İyiliği kendilerinden kötülüğü başkasından bilenler. Günümüzde de çok tanıdık geliyor bu söylem. Halbu ki ATA’lar çuvaldızı kendimize batırmamızı öğütlemişlerdi. Türk Töresi.

Farklı kavimler ve peygamberler olmasına karşın yaşanan olaylar neticesinde verilen tepkiler hatta söylemler aynıdır. Uyarıları dinlemeyen toplumlara terbiye edici olarak gönderilen Uğursuzluk Kuşu da aynı olabilir.

İsra 13: Her insanın Uğursuzluk Kuşunu boynuna bağladık. Ve onun için kıyamet günü açılmış olarak bulacağı bir kitap çıkarırız.

Burada farklı bir söylem ortaya çıkıyor boyunlara bağlanan Uğursuzluk Kuşu! Bu Uğursuzluk Kuşu ile gelen birileri mi var? Kim uyarıları dinlemez ise dinlemesini sağlamak için. Bir nevi terbiye etmek için de diyebiliriz.

Enbiya 79: Süleyman’a onu bellettik. İkisine bilgi ve hükümdarlık verdik. Onunla beraber Davud’a tespih eden dağları ve kuşları boyun eğdirdik. Ve biz yaparız.

Bu ayet ve öncesi ayetlerden Davud Peygamber ile Süleyman Peygamberin bu kıssa da birlikte anlatıldığını görüyoruz. Süleyman Peygamber’e belleğine yerleştirildiği vurgulanan bir bilgi veriliyor. Sonra hem Süleyman Peygamber’e hem de Davud Peygamber’e bilgi ve hükümdarlık veriliyor. Tüm bu güç verildikten sonra dağlar ve kuşlar tesbih etmeleri için boyun eğdiriliyor.

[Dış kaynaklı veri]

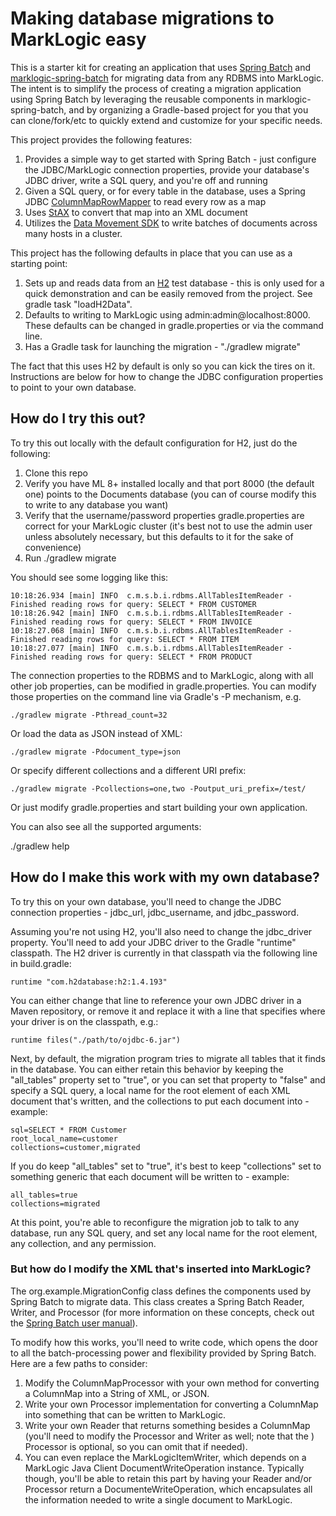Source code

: # Making database migrations to MarkLogic easy

This is a starter kit for creating an application that uses [Spring Batch](http://projects.spring.io/spring-batch/) and
[marklogic-spring-batch](https://github.com/marklogic-community/marklogic-spring-batch) for migrating data from any RDBMS into 
MarkLogic. The intent is to simplify the process of creating a migration application using Spring Batch by 
leveraging the reusable components in marklogic-spring-batch, and by organizing a Gradle-based project for you that you
can clone/fork/etc to quickly extend and customize for your specific needs. 

This project provides the following features:

1. Provides a simple way to get started with Spring Batch - just configure the JDBC/MarkLogic connection properties, provide your
database's JDBC driver, write a SQL query, and you're off and running
1. Given a SQL query, or for every table in the database, uses a Spring JDBC [ColumnMapRowMapper](https://docs.spring.io/spring/docs/current/javadoc-api/org/springframework/jdbc/core/ColumnMapRowMapper.html) 
to read every row as a map
1. Uses [StAX](https://docs.oracle.com/javase/tutorial/jaxp/stax/api.html) to convert that map into an XML document
1. Utilizes the [Data Movement SDK](http://docs.marklogic.com/guide/java/data-movement) to write batches of documents across many hosts in a cluster.

This project has the following defaults in place that you can use as a starting point:

1. Sets up and reads data from an [H2](http://www.h2database.com/html/main.html) test database - this is only used for a quick demonstration and can be
easily removed from the project.  See gradle task "loadH2Data".
1. Defaults to writing to MarkLogic using admin:admin@localhost:8000.  These defaults can be changed in gradle.properties or via the command line.
1. Has a Gradle task for launching the migration - "./gradlew migrate"

The fact that this uses H2 by default is only so you can kick the tires on it. Instructions are below for how to change
the JDBC configuration properties to point to your own database. 

## How do I try this out?

To try this out locally with the default configuration for H2, just do the following:

1. Clone this repo
1. Verify you have ML 8+ installed locally and that port 8000 (the default one) points to the Documents database 
(you can of course modify this to write to any database you want)
1. Verify that the username/password properties gradle.properties are correct for your MarkLogic 
cluster (it's best not to use the admin user unless absolutely necessary, but this defaults to it for the sake of convenience)
1. Run ./gradlew migrate

You should see some logging like this:

    10:18:26.934 [main] INFO  c.m.s.b.i.rdbms.AllTablesItemReader - Finished reading rows for query: SELECT * FROM CUSTOMER
    10:18:26.942 [main] INFO  c.m.s.b.i.rdbms.AllTablesItemReader - Finished reading rows for query: SELECT * FROM INVOICE
    10:18:27.068 [main] INFO  c.m.s.b.i.rdbms.AllTablesItemReader - Finished reading rows for query: SELECT * FROM ITEM
    10:18:27.077 [main] INFO  c.m.s.b.i.rdbms.AllTablesItemReader - Finished reading rows for query: SELECT * FROM PRODUCT

The connection properties to the RDBMS and to MarkLogic, along with all other job properties, can be modified in gradle.properties. 
You can modify those properties on the command line via Gradle's -P mechanism, e.g.

    ./gradlew migrate -Pthread_count=32

Or load the data as JSON instead of XML:

    ./gradlew migrate -Pdocument_type=json

Or specify different collections and a different URI prefix:

    ./gradlew migrate -Pcollections=one,two -Poutput_uri_prefix=/test/

Or just modify gradle.properties and start building your own application.

You can also see all the supported arguments:

./gradlew help
  

## How do I make this work with my own database?

To try this on your own database, you'll need to change the JDBC connection properties - jdbc_url, jdbc_username, and jdbc_password. 

Assuming you're not using H2, you'll also need to change the jdbc_driver property. You'll need to add your JDBC driver to the Gradle "runtime" classpath. The 
H2 driver is currently in that classpath via the following line in build.gradle:

    runtime "com.h2database:h2:1.4.193"

You can either change that line to reference your own JDBC driver in a Maven repository, or
remove it and replace it with a line that specifies where your driver is on the classpath, e.g.:

    runtime files("./path/to/ojdbc-6.jar")

Next, by default, the migration program tries to migrate all tables that it finds in the database. You can either retain
this behavior by keeping the "all_tables" property set to "true", or you can set that property to "false" and specify a
SQL query, a local name for the root element of each XML document that's written, and the collections to put each 
document into - example:

    sql=SELECT * FROM Customer
    root_local_name=customer
    collections=customer,migrated

If you do keep "all_tables" set to "true", it's best to keep "collections" set to something generic that each document
will be written to - example:

    all_tables=true
    collections=migrated

At this point, you're able to reconfigure the migration job to talk to any database, run any SQL query, and set any
local name for the root element, any collection, and any permission. 

### But how do I modify the XML that's inserted into MarkLogic?

The org.example.MigrationConfig class defines the components used by Spring Batch to migrate data. This class creates a Spring Batch
Reader, Writer, and Processor (for more information on these concepts, check out the 
[Spring Batch user manual](http://docs.spring.io/spring-batch/reference/html/)). 

To modify how this works, you'll need to write code, which opens the door to all the batch-processing power and 
flexibility provided by Spring Batch. Here are a few paths to consider:

1. Modify the ColumnMapProcessor with your own method for converting a ColumnMap into a String of XML, or JSON.
1. Write your own Processor implementation for converting a ColumnMap into something that can be written to MarkLogic.
1. Write your own Reader that returns something besides a ColumnMap (you'll need to modify the Processor and Writer as well; note that the )
Processor is optional, so you can omit that if needed).
1. You can even replace the MarkLogicItemWriter, which depends on a MarkLogic Java Client DocumentWriteOperation instance. Typically
though, you'll be able to retain this part by having your Reader and/or Processor return a DocumenteWriteOperation, 
which encapsulates all the information needed to write a single document to MarkLogic.
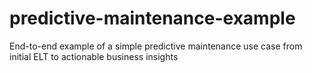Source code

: # predictive-maintenance-example
End-to-end example of a simple predictive maintenance use case from initial ELT to actionable business insights
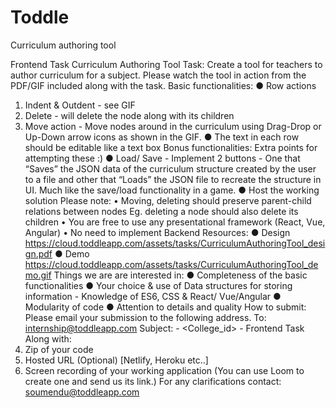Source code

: # Toddle
Curriculum authoring tool 


Frontend Task
Curriculum Authoring Tool
Task:
Create a tool for teachers to author curriculum for a subject. Please watch
the tool in action from the PDF/GIF included along with the task.
Basic functionalities:
● Row actions
1. Indent & Outdent - see GIF
2. Delete - will delete the node along with its children
3. Move action - Move nodes around in the curriculum using
Drag-Drop or Up-Down arrow icons as shown in the GIF.
● The text in each row should be editable like a text box
Bonus functionalities: Extra points for attempting these :)
● Load/ Save - Implement 2 buttons - One that “Saves” the JSON data of
the curriculum structure created by the user to a file and other that
“Loads” the JSON file to recreate the structure in UI. Much like the
save/load functionality in a game.
● Host the working solution
Please note:
• Moving, deleting should preserve parent-child relations between nodes
Eg. deleting a node should also delete its children
• You are free to use any presentational framework (React, Vue, Angular)
• No need to implement Backend
Resources:
● Design
https://cloud.toddleapp.com/assets/tasks/CurriculumAuthoringTool_design.pdf
● Demo
https://cloud.toddleapp.com/assets/tasks/CurriculumAuthoringTool_demo.gif
Things we are are interested in:
● Completeness of the basic functionalities
● Your choice & use of Data structures for storing information -
Knowledge of ES6, CSS & React/ Vue/Angular
● Modularity of code
● Attention to details and quality
How to submit:
Please email your submission to the following address.
To: internship@toddleapp.com
Subject: <Your Name> - <College_id> - Frontend Task
Along with:
1. Zip of your code
2. Hosted URL (Optional) [Netlify, Heroku etc..]
3. Screen recording of your working application (You can use Loom to
create one and send us its link.)
For any clarifications contact: soumendu@toddleapp.com
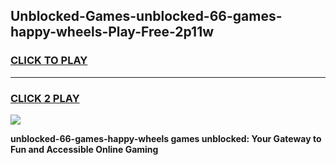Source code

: 
## Unblocked-Games-unblocked-66-games-happy-wheels-Play-Free-2p11w
<h3>
<a href="https://premium76.site?title=unblocked-66-games-happy-wheels&ref=18A">CLICK TO PLAY</a></h3>
<hr>

<h3>
<a href="https://premium76.site?title=unblocked-66-games-happy-wheels&ref=18A">CLICK 2 PLAY</a>
  
</h3>

<a href="https://premium76.site?title=unblocked-66-games-happy-wheels&ref=18A"><img src="https://clearcache.store/games.png"></a>


**unblocked-66-games-happy-wheels games unblocked: Your Gateway to Fun and Accessible Online Gaming**

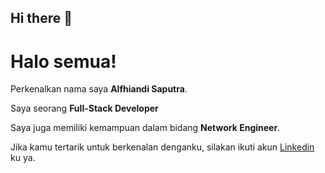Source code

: ## Hi there 👋

# Halo semua! 

Perkenalkan nama saya **Alfhiandi Saputra**.<br>

Saya seorang **Full-Stack Developer** <br>

Saya juga memiliki kemampuan dalam bidang **Network Engineer**.<br>

Jika kamu tertarik untuk berkenalan denganku, silakan ikuti akun [Linkedin](www.linkedin.com/in/alfhiandi-saputra-52b976313) ku ya.



<!--
**Alfitechskills/Alfitechskills** is a ✨ _special_ ✨ repository because its `README.md` (this file) appears on your GitHub profile.

Here are some ideas to get you started:

- 🔭 I’m currently working on ...
- 🌱 I’m currently learning ...
- 👯 I’m looking to collaborate on ...
- 🤔 I’m looking for help with ...
- 💬 Ask me about ...
- 📫 How to reach me: ...
- 😄 Pronouns: ...
- ⚡ Fun fact: ...
-->
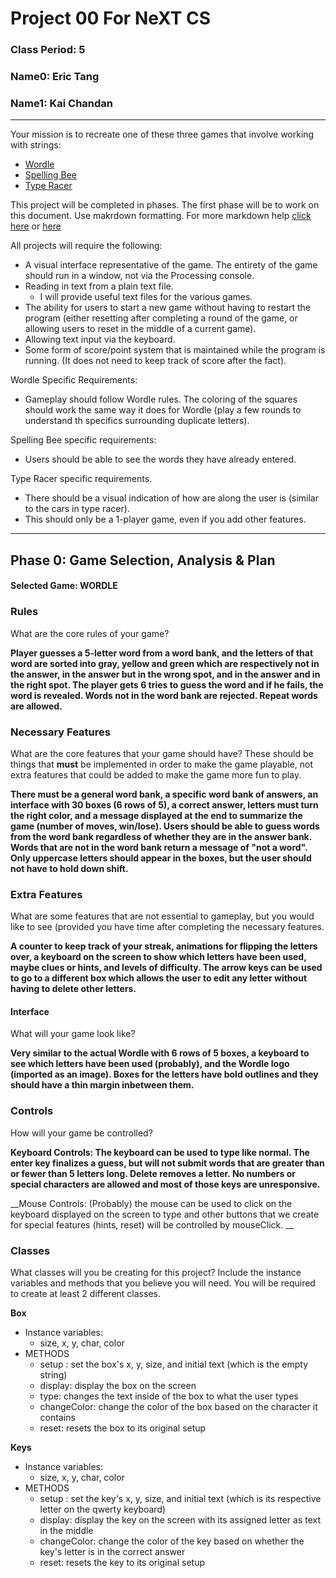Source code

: # Project 00 For NeXT CS
### Class Period: 5
### Name0: Eric Tang
### Name1: Kai Chandan
---


Your mission is to recreate one of these three games that involve working with strings:
- [Wordle](https://wordplay.com/new)
- [Spelling Bee](https://spellingbeegame.org)
- [Type Racer](https://play.typeracer.com)

This project will be completed in phases. The first phase will be to work on this document. Use makrdown formatting. For more markdown help [click here](https://github.com/adam-p/markdown-here/wiki/Markdown-Cheatsheet) or [here](https://docs.github.com/en/get-started/writing-on-github/getting-started-with-writing-and-formatting-on-github/basic-writing-and-formatting-syntax)

All projects will require the following:
- A visual interface representative of the game. The entirety of the game should run in a window, not via the Processing console.
- Reading in text from a plain text file.
  - I will provide useful text files for the various games.
- The ability for users to start a new game without having to restart the program (either resetting after completing a round of the game, or allowing users to reset in the middle of a current game).
- Allowing text input via the keyboard.
- Some form of score/point system that is maintained while the program is running. (It does not need to keep track of score after the fact).

Wordle Specific Requirements:
- Gameplay should follow Wordle rules. The coloring of the squares should work the same way it does for Wordle (play a few rounds to understand th specifics surrounding duplicate letters).

Spelling Bee specific requirements:
- Users should be able to see the words they have already entered.

Type Racer specific requirements.
- There should be a visual indication of how are along the user is (similar to the cars in type racer).
- This should only be a 1-player game, even if you add other features.


---

## Phase 0: Game Selection, Analysis & Plan

#### Selected Game: WORDLE

### Rules
What are the core rules of your game?

__Player guesses a 5-letter word from a word bank, and the letters of that word are sorted into gray, yellow and green which are respectively not in the answer, in the answer but in the wrong spot, and in the answer and in the right spot. The player gets 6 tries to guess the word and if he fails, the word is revealed. Words not in the word bank are rejected. Repeat words are allowed.__

### Necessary Features
What are the core features that your game should have? These should be things that __must__ be implemented in order to make the game playable, not extra features that could be added to make the game more fun to play.

__There must be a general word bank, a specific word bank of answers, an interface with 30 boxes (6 rows of 5), a correct answer, letters must turn the right color, and a message displayed at the end to summarize the game (number of moves, win/lose). Users should be able to guess words from the word bank regardless of whether they are in the answer bank. Words that are not in the word bank return a message of "not a word". Only uppercase letters should appear in the boxes, but the user should not have to hold down shift.__

### Extra Features
What are some features that are not essential to gameplay, but you would like to see (provided you have time after completing the necessary features.

__A counter to keep track of your streak, animations for flipping the letters over, a keyboard on the screen to show which letters have been used, maybe clues or hints, and levels of difficulty. The arrow keys can be used to go to a different box which allows the user to edit any letter without having to delete other letters.__

#### Interface
What will your game look like?

__Very similar to the actual Wordle with 6 rows of 5 boxes, a keyboard to see which letters have been used (probably), and the Wordle logo (imported as an image). Boxes for the letters have bold outlines and they should have a thin margin inbetween them.__

### Controls
How will your game be controlled?

__Keyboard Controls: The keyboard can be used to type like normal. The enter key finalizes a guess, but will not submit words that are greater than or fewer than 5 letters long. Delete removes a letter. No numbers or special characters are allowed and most of those keys are unresponsive.__


__Mouse Controls: (Probably) the mouse can be used to click on the keyboard displayed on the screen to type and other buttons that we create for special features (hints, reset) will be controlled by mouseClick. __



### Classes
What classes will you be creating for this project? Include the instance variables and methods that you believe you will need. You will be required to create at least 2 different classes.

__Box__
- Instance variables:
  - size, x, y, char, color
- METHODS
  - setup : set the box's x, y, size, and initial text (which is the empty string)
  - display: display the box on the screen
  - type: changes the text inside of the box to what the user types
  - changeColor: change the color of the box based on the character it contains
  - reset: resets the box to its original setup

__Keys__
- Instance variables:
  - size, x, y, char, color
- METHODS
  - setup : set the key's x, y, size, and initial text (which is its respective letter on the qwerty keyboard)
  - display: display the key on the screen with its assigned letter as text in the middle
  - changeColor: change the color of the key based on whether the key's letter is in the correct answer
  - reset: resets the key to its original setup
  
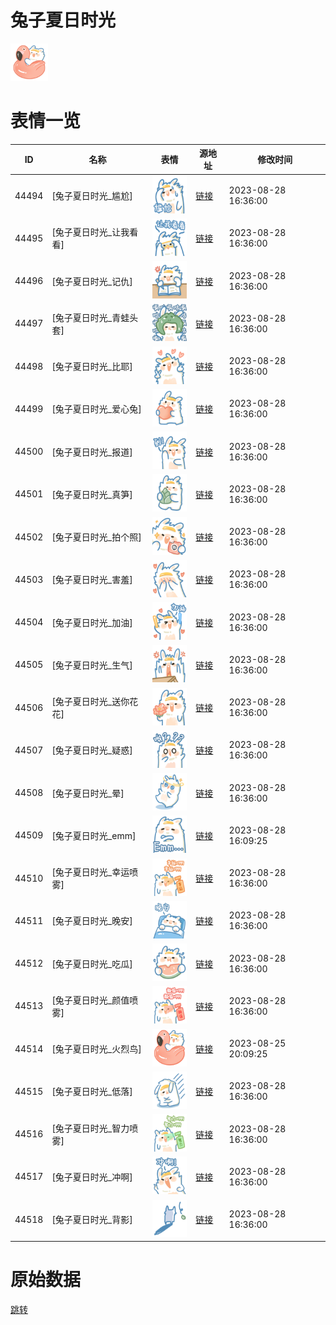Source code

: # 兔子夏日时光

<img src="./cover.png" height="60" alt="cover" />

# 表情一览

|ID|名称|表情|源地址|修改时间|
|----|----|----|----|----|
|44494|[兔子夏日时光_尴尬]|<img src="./pic/044494_%5B兔子夏日时光_尴尬%5D.png" height="60" alt="尴尬"/>|[链接](https://i0.hdslb.com/bfs/garb/02adb49b56bba0fab58ca8f94ef8d0d2b525fe23.png)|2023-08-28 16:36:00|
|44495|[兔子夏日时光_让我看看]|<img src="./pic/044495_%5B兔子夏日时光_让我看看%5D.png" height="60" alt="让我看看"/>|[链接](https://i0.hdslb.com/bfs/garb/8415bc207a68e7c6f6defebe463351e1fe4854bc.png)|2023-08-28 16:36:00|
|44496|[兔子夏日时光_记仇]|<img src="./pic/044496_%5B兔子夏日时光_记仇%5D.png" height="60" alt="记仇"/>|[链接](https://i0.hdslb.com/bfs/garb/c90a57ea5b50f1e457a9ba1e1208b1bc1cb84d96.png)|2023-08-28 16:36:00|
|44497|[兔子夏日时光_青蛙头套]|<img src="./pic/044497_%5B兔子夏日时光_青蛙头套%5D.png" height="60" alt="青蛙头套"/>|[链接](https://i0.hdslb.com/bfs/garb/d4caa64926b2b5f4a391f374934c4399ef054593.png)|2023-08-28 16:36:00|
|44498|[兔子夏日时光_比耶]|<img src="./pic/044498_%5B兔子夏日时光_比耶%5D.png" height="60" alt="比耶"/>|[链接](https://i0.hdslb.com/bfs/garb/6b5758f0dd8bfb3e04fff307b4668ea843f8aa76.png)|2023-08-28 16:36:00|
|44499|[兔子夏日时光_爱心兔]|<img src="./pic/044499_%5B兔子夏日时光_爱心兔%5D.png" height="60" alt="爱心兔"/>|[链接](https://i0.hdslb.com/bfs/garb/5f9daf7587d072a30183c08113c78fe4951d434c.png)|2023-08-28 16:36:00|
|44500|[兔子夏日时光_报道]|<img src="./pic/044500_%5B兔子夏日时光_报道%5D.png" height="60" alt="报道"/>|[链接](https://i0.hdslb.com/bfs/garb/7ea417a3b378e125a0695806064b0f4037d544fb.png)|2023-08-28 16:36:00|
|44501|[兔子夏日时光_真笋]|<img src="./pic/044501_%5B兔子夏日时光_真笋%5D.png" height="60" alt="真笋"/>|[链接](https://i0.hdslb.com/bfs/garb/ddd914ab1b0c829e3a3162552ff8384aaab1380f.png)|2023-08-28 16:36:00|
|44502|[兔子夏日时光_拍个照]|<img src="./pic/044502_%5B兔子夏日时光_拍个照%5D.png" height="60" alt="拍个照"/>|[链接](https://i0.hdslb.com/bfs/garb/2ef55cca3bfde2684c8c58b55a4c5a35641ed02e.png)|2023-08-28 16:36:00|
|44503|[兔子夏日时光_害羞]|<img src="./pic/044503_%5B兔子夏日时光_害羞%5D.png" height="60" alt="害羞"/>|[链接](https://i0.hdslb.com/bfs/garb/995d027ea2e8c5fff1253cba4be26f61004b529e.png)|2023-08-28 16:36:00|
|44504|[兔子夏日时光_加油]|<img src="./pic/044504_%5B兔子夏日时光_加油%5D.png" height="60" alt="加油"/>|[链接](https://i0.hdslb.com/bfs/garb/4ded6192d947736602c584b4f82464273b89b9ed.png)|2023-08-28 16:36:00|
|44505|[兔子夏日时光_生气]|<img src="./pic/044505_%5B兔子夏日时光_生气%5D.png" height="60" alt="生气"/>|[链接](https://i0.hdslb.com/bfs/garb/dd33ff21225f86ed196cc63026a950bdd60c246b.png)|2023-08-28 16:36:00|
|44506|[兔子夏日时光_送你花花]|<img src="./pic/044506_%5B兔子夏日时光_送你花花%5D.png" height="60" alt="送你花花"/>|[链接](https://i0.hdslb.com/bfs/garb/eb22cb5385aa1f329cb0d6aff04d775b310fa3e6.png)|2023-08-28 16:36:00|
|44507|[兔子夏日时光_疑惑]|<img src="./pic/044507_%5B兔子夏日时光_疑惑%5D.png" height="60" alt="疑惑"/>|[链接](https://i0.hdslb.com/bfs/garb/9a1e00f7aad4f512649352d6c31a1c0dfb08f6c0.png)|2023-08-28 16:36:00|
|44508|[兔子夏日时光_晕]|<img src="./pic/044508_%5B兔子夏日时光_晕%5D.png" height="60" alt="晕"/>|[链接](https://i0.hdslb.com/bfs/garb/39a687a6030a372748c1863f167c84bb90daa4c3.png)|2023-08-28 16:36:00|
|44509|[兔子夏日时光_emm]|<img src="./pic/044509_%5B兔子夏日时光_emm%5D.png" height="60" alt="emm"/>|[链接](https://i0.hdslb.com/bfs/garb/f0c2a67e1ab58b5769252b14761eb0d0d7cb4d88.png)|2023-08-28 16:09:25|
|44510|[兔子夏日时光_幸运喷雾]|<img src="./pic/044510_%5B兔子夏日时光_幸运喷雾%5D.png" height="60" alt="幸运喷雾"/>|[链接](https://i0.hdslb.com/bfs/garb/f06a9ae9d288e515f4aa223824abc3d13a483c1a.png)|2023-08-28 16:36:00|
|44511|[兔子夏日时光_晚安]|<img src="./pic/044511_%5B兔子夏日时光_晚安%5D.png" height="60" alt="晚安"/>|[链接](https://i0.hdslb.com/bfs/garb/9f05bfb484932d1a93c5459ee4b3c44145cf303e.png)|2023-08-28 16:36:00|
|44512|[兔子夏日时光_吃瓜]|<img src="./pic/044512_%5B兔子夏日时光_吃瓜%5D.png" height="60" alt="吃瓜"/>|[链接](https://i0.hdslb.com/bfs/garb/ee5ed256f7c69a1edb223034be8eeed62e13e48e.png)|2023-08-28 16:36:00|
|44513|[兔子夏日时光_颜值喷雾]|<img src="./pic/044513_%5B兔子夏日时光_颜值喷雾%5D.png" height="60" alt="颜值喷雾"/>|[链接](https://i0.hdslb.com/bfs/garb/4f1f8e6da718863d6f30e1070693c4d3dd71588f.png)|2023-08-28 16:36:00|
|44514|[兔子夏日时光_火烈鸟]|<img src="./pic/044514_%5B兔子夏日时光_火烈鸟%5D.png" height="60" alt="火烈鸟"/>|[链接](https://i0.hdslb.com/bfs/garb/c3c66ca1aca2792ef1845d655b917564b31958a5.png)|2023-08-25 20:09:25|
|44515|[兔子夏日时光_低落]|<img src="./pic/044515_%5B兔子夏日时光_低落%5D.png" height="60" alt="低落"/>|[链接](https://i0.hdslb.com/bfs/garb/bbf565e205995e0da1baf649107445987d6394aa.png)|2023-08-28 16:36:00|
|44516|[兔子夏日时光_智力喷雾]|<img src="./pic/044516_%5B兔子夏日时光_智力喷雾%5D.png" height="60" alt="智力喷雾"/>|[链接](https://i0.hdslb.com/bfs/garb/a37c39eb51d73165da0ab161aa8c982ca15ed2f8.png)|2023-08-28 16:36:00|
|44517|[兔子夏日时光_冲啊]|<img src="./pic/044517_%5B兔子夏日时光_冲啊%5D.png" height="60" alt="冲啊"/>|[链接](https://i0.hdslb.com/bfs/garb/14c526b1961e1e66469da8941b7a0ffba8048980.png)|2023-08-28 16:36:00|
|44518|[兔子夏日时光_背影]|<img src="./pic/044518_%5B兔子夏日时光_背影%5D.png" height="60" alt="背影"/>|[链接](https://i0.hdslb.com/bfs/garb/1b63ecd783c21a6d1a5790d8dafb63f6f618531f.png)|2023-08-28 16:36:00|

# 原始数据

[跳转](./raw.json)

Allahu alem, ayette geçen kelimelere baktığımız zaman;

Boyun eğdirdik diye çevrilen sehharna kelimesi emrine verdik diye de kullanılmış,

Ttayra; kuş diye çevrilen bu kelime Kambaba’dan ayetler ışığında öğrenmiş olduğumuz gibi gemi

Tesbih eden diye çevrilen yusebbihne  sbh (سبح) kökünden geliyor. Yüzmek anlamına da gelmekte olup bu anlamda kullanılan ayetler vardır.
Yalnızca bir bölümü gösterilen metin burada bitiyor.